Los hermanos, siempre tan hermosos...
Transcrição e modernização da ortografia destas “memórias” por Paulo Roberto de Almeida,
a partir de manuscritos encontrados nos papéis deixados pelo próprio.
Rio de
Janeiro, 2 de maio de 1910
Pronto! Acabo de confirmar ao Senhor
Presidente, que me havia interrogado a esse respeito, que o Brasil participará
das comemorações do assim chamado “centenário da independência argentina” (com
aspas, comme il faut), neste próximo
10 de maio, com uma delegação normal, isto é, por meio do nosso próprio
ministro em Buenos Aires, e não com alguma embaixada especial ou enviado
extraordinário. A decisão, é bom que se diga, foi só minha, e a considero
plenamente justificada, como expliquei ao Senhor Presidente. Meus auxiliares,
todavia, me dizem, desde já algum tempo atrás, quando, refletidamente, tomei
tal decisão, que se trata de um erro monumental. Alguns deles, inclusive,
parecem ter ficado abalados com o que chamam de descortesia gratuita de minha
parte, enfim, mais uma demonstração de birra pouco diplomática vis-à-vis nuestros hermanos...
Curiosa essa menção a erro, porque isto me
lembra de uma frase à propos, que já
ouvi há muito tempo, de um desses nuestros
hermanos justamente, mas já não sei dizer de quem, de onde ou quando: He cometido un error fatal! Y el peor es que
no sé cual...
Talvez eu também tenha cometido algum erro
fatal, mas não sei dizer exatamente qual, embora minha impressão sincera é a de
que o equívoco está com eles, não comigo. O erro, terrível, no dizer de meus
auxiliares – que se desesperam com esta minha decisão – teria sido representado
pelo fato de não termos enviado nenhuma delegação especial, representando a
nação brasileira, às comemorações oficiais do centésimo aniversário do 10 de maio
argentino, quando tantos países o fizeram. Muitos outros países, justamente,
designaram plenipotenciários especiais, alguns a nível de ministros de relações
exteriores, uns poucos até com o deslocamento de seus chefes de governo, o que
me parece um pouco exagerado, mais
laissons cela à leur critère. Chacun
est maître de ses décisions...
Descarto qualquer erro de minha parte, mas
como não posso externar minha opinião au
grand large, o faço aqui para a posteridade (e a devida fidelidade a esta
musa sempre tão conspurcada que atende pelo nome de História). A sinceridade é
uma dessas virtudes que, infelizmente, poucos homens públicos podem externar em
todas as circunstâncias.
Qual erro cometi, afinal, já que não vejo
nenhum em minha decisão de não ver nesse dia nada de realmente extraordinário?

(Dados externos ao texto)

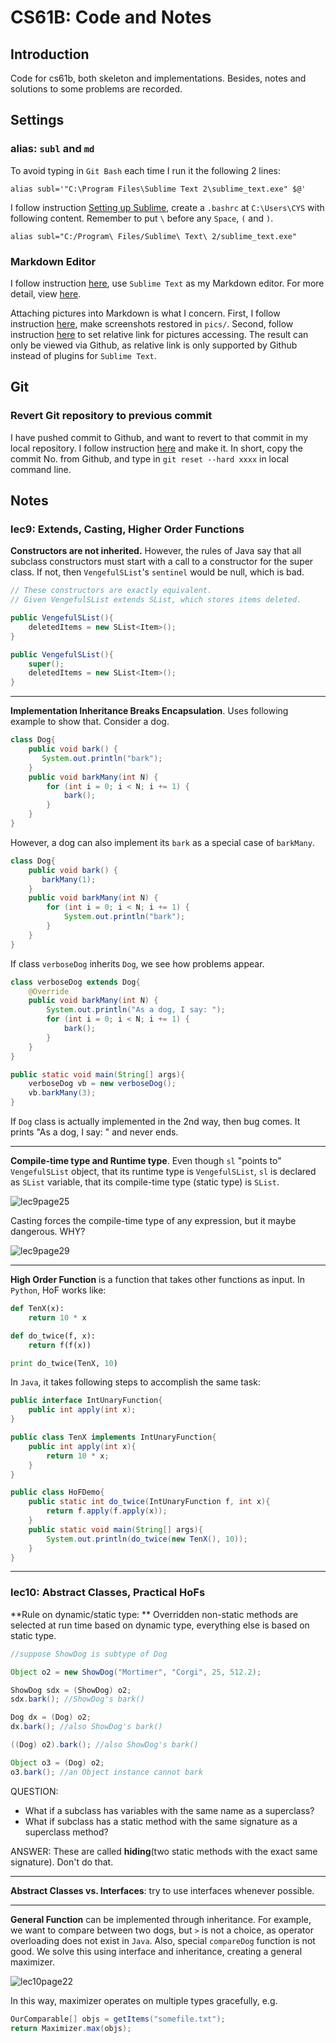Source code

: ﻿# CS61B: Code and Notes

## Introduction

Code for cs61b, both skeleton and implementations. Besides, notes and solutions to some problems are recorded.

## Settings

### alias: `subl` and `md`

To avoid typing in `Git Bash` each time I run it the following 2 lines:

```
alias subl='"C:\Program Files\Sublime Text 2\sublime_text.exe" $@'
```

I follow instruction [Setting up Sublime](https://www.udacity.com/wiki/ud775/sublime), create a `.bashrc` at `C:\Users\CYS` with following content. Remember to put `\` before any `Space`, `(` and `)`.

```
alias subl="C:/Program\ Files/Sublime\ Text\ 2/sublime_text.exe"
```

### Markdown Editor

I follow instruction [here](http://www.cnblogs.com/IPrograming/p/Sublime-markdown-editor.html), use `Sublime Text` as my Markdown editor. For more detail, view [here](http://m.blog.csdn.net/article/details?id=51235792).

Attaching pictures into Markdown is what I concern. First, I follow instruction [here](https://www.tekrevue.com/tip/how-to-take-and-manage-screenshots-in-windows-8/), make screenshots restored in `pics/`. Second, follow instruction [here](http://stackoverflow.com/questions/10189356/how-to-add-screenshot-to-readmes-in-github-repository) to set relative link for pictures accessing. The result can only be viewed via Github, as relative link is only supported by Github instead of plugins for `Sublime Text`.

## Git

### Revert Git repository to previous commit

I have pushed commit to Github, and want to revert to that commit in my local repository. I follow instruction [here](http://stackoverflow.com/questions/4114095/revert-git-repository-to-a-previous-commit) and make it. In short, copy the commit No. from Github, and type in `git reset --hard xxxx` in local command line.


## Notes 

### lec9: Extends, Casting, Higher Order Functions

**Constructors are not inherited.** However, the rules of Java say that all subclass constructors must start with a call to a constructor for the super class. If not, then `VengefulSList`'s `sentinel` would be null, which is bad.

```java
// These constructors are exactly equivalent.
// Given VengefulSList extends SList, which stores items deleted.

public VengefulSList(){
	deletedItems = new SList<Item>();
}

public VengefulSList(){
	super();
	deletedItems = new SList<Item>();
}
```


----------


**Implementation Inheritance Breaks Encapsulation**. Uses following example to show that. Consider a dog.

```java
class Dog{
	public void bark() {
	   System.out.println("bark");
	} 
	public void barkMany(int N) {
	   	for (int i = 0; i < N; i += 1) {
	      	bark();  
	   	}
	}
}
```

However, a dog can also implement its `bark` as a special case of `barkMany`.

```java
class Dog{
	public void bark() {
	   barkMany(1);
	}
	public void barkMany(int N) {
	   	for (int i = 0; i < N; i += 1) {
	      	System.out.println("bark");  
	   	}
	}
}
```

If class `verboseDog` inherits `Dog`, we see how problems appear.

```java
class verboseDog extends Dog{
	@Override
	public void barkMany(int N) {
	    System.out.println("As a dog, I say: ");
		for (int i = 0; i < N; i += 1) {
	       	bark();
		}
	}
}

public static void main(String[] args){
	verboseDog vb = new verboseDog();
	vb.barkMany(3);
}
```

If `Dog` class is actually implemented in the 2nd way, then bug comes. It prints "As a dog, I say: " and never ends.


----------


**Compile-time type and Runtime type**. Even though `sl` "points to" `VengefulSList` object, that its runtime type is `VengefulSList`, `sl` is declared as `SList` variable, that its compile-time type (static type) is `SList`.

![lec9page25](pics/lec9page25.png)

Casting forces the compile-time type of any expression, but it maybe dangerous. WHY?

![lec9page29](pics/lec9page29.png)

----------

**High Order Function** is a function that takes other functions as input. In `Python`, HoF works like:

```python
def TenX(x):
	return 10 * x

def do_twice(f, x):
	return f(f(x))

print do_twice(TenX, 10)
```

In `Java`, it takes following steps to accomplish the same task:

```java
public interface IntUnaryFunction{
	public int apply(int x);
}

public class TenX implements IntUnaryFunction{
	public int apply(int x){
		return 10 * x;
	} 
}

public class HoFDemo{
	public static int do_twice(IntUnaryFunction f, int x){
		return f.apply(f.apply(x));
	}
	public static void main(String[] args){
		System.out.println(do_twice(new TenX(), 10));
	}
}
```

----------

### lec10: Abstract Classes, Practical HoFs

**Rule on dynamic/static type: ** Overridden non-static methods are selected at run time based on dynamic type, everything else is based on static type.

```java
//suppose ShowDog is subtype of Dog

Object o2 = new ShowDog("Mortimer", "Corgi", 25, 512.2);

ShowDog sdx = (ShowDog) o2;
sdx.bark(); //ShowDog's bark()

Dog dx = (Dog) o2;
dx.bark(); //also ShowDog's bark()

((Dog) o2).bark(); //also ShowDog's bark()

Object o3 = (Dog) o2;
o3.bark(); //an Object instance cannot bark 
```

QUESTION: 
- What if a subclass has variables with the same name as a superclass?
- What if subclass has a static method with the same signature as a superclass method? 

ANSWER:
These are called **hiding**(two static methods with the exact same signature). Don't do that.

----------

**Abstract Classes vs. Interfaces**: try to use interfaces whenever possible.

----------

**General Function** can be implemented through inheritance. For example, we want to compare between two dogs, but `>` is not a choice, as operator overloading does not exist in `Java`. Also, special `compareDog` function is not good. We solve this using interface and inheritance, creating a general maximizer.

![lec10page22](pics/lec10page22.png)

In this way, maximizer operates on multiple types gracefully, e.g.

```java
OurComparable[] objs = getItems("somefile.txt");
return Maximizer.max(objs);
```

Seria o 10 de maio uma efeméride suscetível de mudar dramaticamente o curso da
História, na mesma categoria dessas de que me ocupei largamente no passado? (É
bem verdade que me ocupei também, nas efemérides, de fatos corriqueiros, mas
isso foi mais por distração do que por verdadeiro culto a essa musa, que no
entanto respeito e venero, como uma das minhas preferidas, ao lado daquela que
comanda aos prazeres da mesa, se por acaso existir uma tão gourmande quanto eu...)
Os argentinos estão festejando, com orgulho
indevido em minha opinião, o 10 de maio de 1810, que é quando nossos vizinhos
acreditam que “conquistaram” a sua independência da Espanha (ou de Napoleão,
sejamos mais claros). O fato, absolutamente verdadeiro, é que no 10 de maio de
1810, não foi proclamada nenhuma independência argentina. Nada aconteceu nesse
dia, a não ser o reconhecimento, pelo cabildo de Buenos Aires, de algo
absolutamente fáctico, tão evidente que sequer havia necessidade de qualquer
proclamação em torno disso: o trono de Espanha, o legítimo, tornou-se obviamente
vacante – mas não foi nesse dia – em função da “destituição”, de seu real cargo,
de um desses Bourbons que os próprios franceses tinham se esforçado para
colocar no trono de Espanha um século antes. Mais uma querela dos Pirineus...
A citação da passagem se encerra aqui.